The devolution project has been met with controversy as only 743 residents and businesses in Portsmouth had their say while it was out for consultation – equivalent to just 0.5 per cent of the population.
Critics said the survey was too complicated and a public poll should have determined any final outcome.
And there are questions over the appointment of a mayor, who sceptics say will command a salary of £80,000 a year.
But in approving the plans, Tory council leader Donna Jones said: ‘This is something that will deliver huge benefits for residents of Portsmouth, Southampton and the Isle of Wight.
‘The Solent Combined Authority would secure £30m a year, every year, for the next 30 years, so that’s £900m to spend on improving roads, helping create jobs and delivering good quality, new homes.
‘This is a positive and exciting step forward for residents and businesses in south Hampshire which will give them better opportunities for years to come.’
When asked why the council did not want to run a public poll, asked for by the Lib Dems, Cllr Jones said: ‘The results would have been inconclusive; because students wouldn’t have been able to take part, huge chunks of the population wouldn’t get to vote.
‘The cost of running a referendum across the city would cost over £100,000, which is a huge amount of money to spend.’
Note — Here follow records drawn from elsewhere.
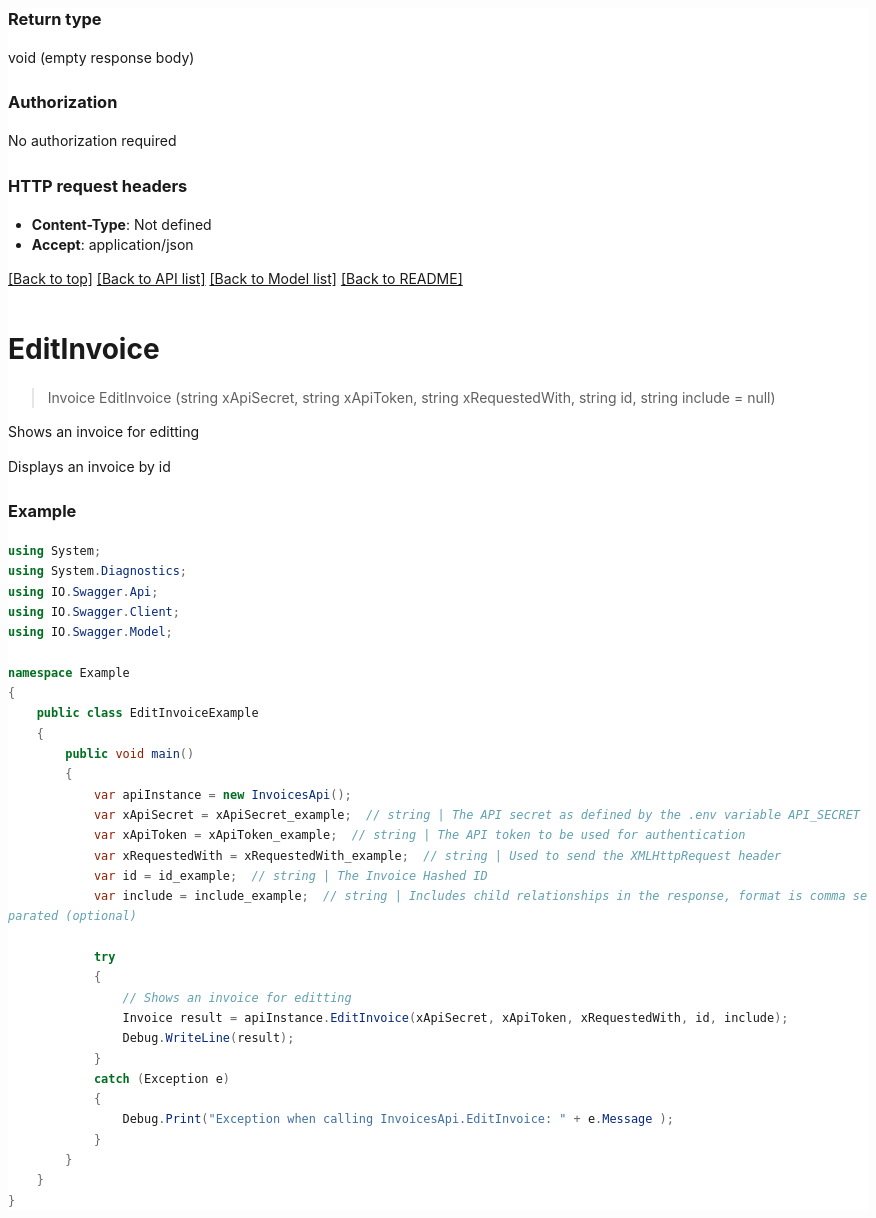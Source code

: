 ### Return type

void (empty response body)

### Authorization

No authorization required

### HTTP request headers

 - **Content-Type**: Not defined
 - **Accept**: application/json

[[Back to top]](#) [[Back to API list]](../README.md#documentation-for-api-endpoints) [[Back to Model list]](../README.md#documentation-for-models) [[Back to README]](../README.md)
<a name="editinvoice"></a>
# **EditInvoice**
> Invoice EditInvoice (string xApiSecret, string xApiToken, string xRequestedWith, string id, string include = null)

Shows an invoice for editting

Displays an invoice by id

### Example
```csharp
using System;
using System.Diagnostics;
using IO.Swagger.Api;
using IO.Swagger.Client;
using IO.Swagger.Model;

namespace Example
{
    public class EditInvoiceExample
    {
        public void main()
        {
            var apiInstance = new InvoicesApi();
            var xApiSecret = xApiSecret_example;  // string | The API secret as defined by the .env variable API_SECRET
            var xApiToken = xApiToken_example;  // string | The API token to be used for authentication
            var xRequestedWith = xRequestedWith_example;  // string | Used to send the XMLHttpRequest header
            var id = id_example;  // string | The Invoice Hashed ID
            var include = include_example;  // string | Includes child relationships in the response, format is comma separated (optional) 

            try
            {
                // Shows an invoice for editting
                Invoice result = apiInstance.EditInvoice(xApiSecret, xApiToken, xRequestedWith, id, include);
                Debug.WriteLine(result);
            }
            catch (Exception e)
            {
                Debug.Print("Exception when calling InvoicesApi.EditInvoice: " + e.Message );
            }
        }
    }
}
```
But Lib Dem leader Cllr Gerald Vernon-Jackson, who lobbied for a public poll to be held, which he said would be paid for out of a fund set aside for the maintenance of the Guildhall, said he’s concerned ‘politicians are running scared of public opinion’.
It is now down to Southampton and Isle of Wight councils, along with the government, to decide whether the deal should go ahead. Though the Isle of Wight has agreed in principle it would hold a referendum first.
What happens next?
BOTH the full councils of Southampton and the Isle of Wight will discuss the combined authority plans on October 19.
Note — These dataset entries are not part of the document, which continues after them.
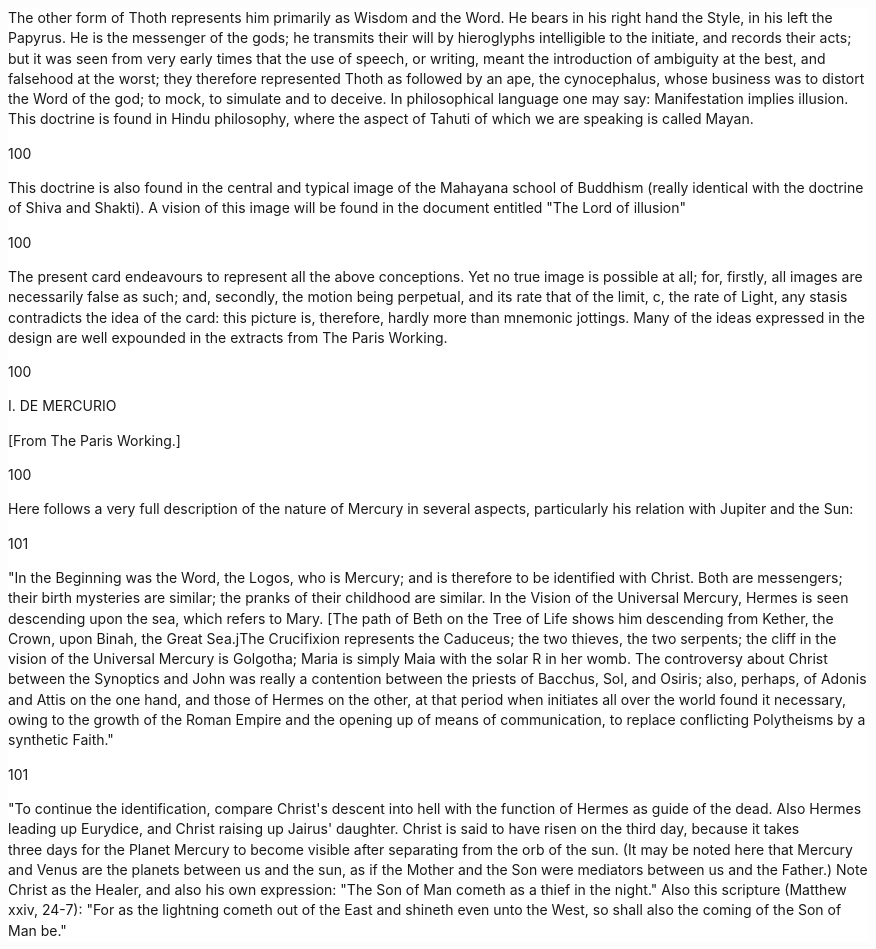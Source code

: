 The other form of Thoth represents him primarily as Wisdom and the Word. He bears in his right hand the Style, in his left the Papyrus. He is the messenger of the gods; he transmits their will by hieroglyphs intelligible to the initiate, and records their acts; but it was seen from very early times that the use of speech, or writing, meant the introduction of ambiguity at the best, and falsehood at the worst; they therefore represented Thoth as followed by an ape, the cynocephalus, whose business was to distort the Word of the god; to mock, to simulate and to deceive. In philosophical language one may say: Manifestation implies illusion. This doctrine is found in Hindu philosophy, where the aspect of Tahuti of which we are speaking is called Mayan.

100

This doctrine is also found in the central and typical image of the Mahayana school of Buddhism (really identical with the doctrine of Shiva and Shakti). A vision of this image will be found in the document entitled "The Lord of illusion"

100

The present card endeavours to represent all the above conceptions. Yet no true image is possible at all; for, firstly, all images are necessarily false as such; and, secondly, the motion being perpetual, and its rate that of the limit, c, the rate of Light, any stasis contradicts the idea of the card: this picture is, therefore, hardly more than mnemonic jottings. Many of the ideas expressed in the design are well expounded in the extracts from The Paris Working.

100

I. DE MERCURIO

\[From The Paris Working.\]

100

Here follows a very full description of the nature of Mercury in several aspects, particularly his relation with Jupiter and the Sun:

101

"In the Beginning was the Word, the Logos, who is Mercury; and is therefore to be identified with Christ. Both are messengers; their birth mysteries are similar; the pranks of their childhood are similar. In the Vision of the Universal Mercury, Hermes is seen descending upon the sea, which refers to Mary. \[The path of Beth on the Tree of Life shows him descending from Kether, the Crown, upon Binah, the Great Sea.jThe Crucifixion represents the Caduceus; the two thieves, the two serpents; the cliff in the vision of the Universal Mercury is Golgotha; Maria is simply Maia with the solar R in her womb. The controversy about Christ between the Synoptics and John was really a contention between the priests of Bacchus, Sol, and Osiris; also, perhaps, of Adonis and Attis on the one hand, and those of Hermes on the other, at that period when initiates all over the world found it necessary, owing to the growth of the Roman Empire and the opening up of means of communication, to replace conflicting Polytheisms by a synthetic Faith."

101

"To continue the identification, compare Christ's descent into hell with the function of Hermes as guide of the dead. Also Hermes leading up Eurydice, and Christ raising up Jairus' daughter. Christ is said to have risen on the third day, because it takes three days for the Planet Mercury to become visible after separating from the orb of the sun. (It may be noted here that Mercury and Venus are the planets between us and the sun, as if the Mother and the Son were mediators between us and the Father.) Note Christ as the Healer, and also his own expression: "The Son of Man cometh as a thief in the night." Also this scripture (Matthew xxiv, 24-7): "For as the lightning cometh out of the East and shineth even unto the West, so shall also the coming of the Son of Man be."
Southampton’s cabinet will meet straight afterwards to make a decision over whether to sign up before the Isle of Wight cabinet decides what to do on October 24; though it was said at a meeting in June that a referendum would be held with islanders.
Should all three councils agree, the plans will go to local government secretary Sajid Javid. He needs to be satisfied ‘meaningful’ consultation took place and with the way the authority would be governed, before it goes before parliament.